### [WHAT YOU WILL DO]
Check every line of the material below for the string "begin", and return the ones that have it.

### [DATASET ENTRIES]
++++++++

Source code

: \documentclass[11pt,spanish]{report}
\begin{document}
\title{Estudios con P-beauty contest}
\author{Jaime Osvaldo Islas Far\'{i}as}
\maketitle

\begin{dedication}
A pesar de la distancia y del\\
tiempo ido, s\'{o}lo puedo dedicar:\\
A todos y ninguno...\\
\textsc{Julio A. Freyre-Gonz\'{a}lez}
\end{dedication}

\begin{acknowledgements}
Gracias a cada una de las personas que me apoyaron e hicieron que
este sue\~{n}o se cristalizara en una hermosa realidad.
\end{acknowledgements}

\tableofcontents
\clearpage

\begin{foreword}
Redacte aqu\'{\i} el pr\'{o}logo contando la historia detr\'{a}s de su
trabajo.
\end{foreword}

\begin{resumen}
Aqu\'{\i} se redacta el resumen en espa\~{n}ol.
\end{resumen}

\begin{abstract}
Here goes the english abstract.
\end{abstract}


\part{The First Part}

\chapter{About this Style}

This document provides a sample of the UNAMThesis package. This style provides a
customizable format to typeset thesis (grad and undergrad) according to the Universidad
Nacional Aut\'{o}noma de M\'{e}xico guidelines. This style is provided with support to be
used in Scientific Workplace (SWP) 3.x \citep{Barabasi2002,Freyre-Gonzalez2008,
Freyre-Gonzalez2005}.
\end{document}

++++++++

### [OUTPUT OF THE EXERCISE]
\begin{document}
\begin{dedication}
\begin{acknowledgements}
\begin{foreword}
\begin{resumen}
\begin{abstract}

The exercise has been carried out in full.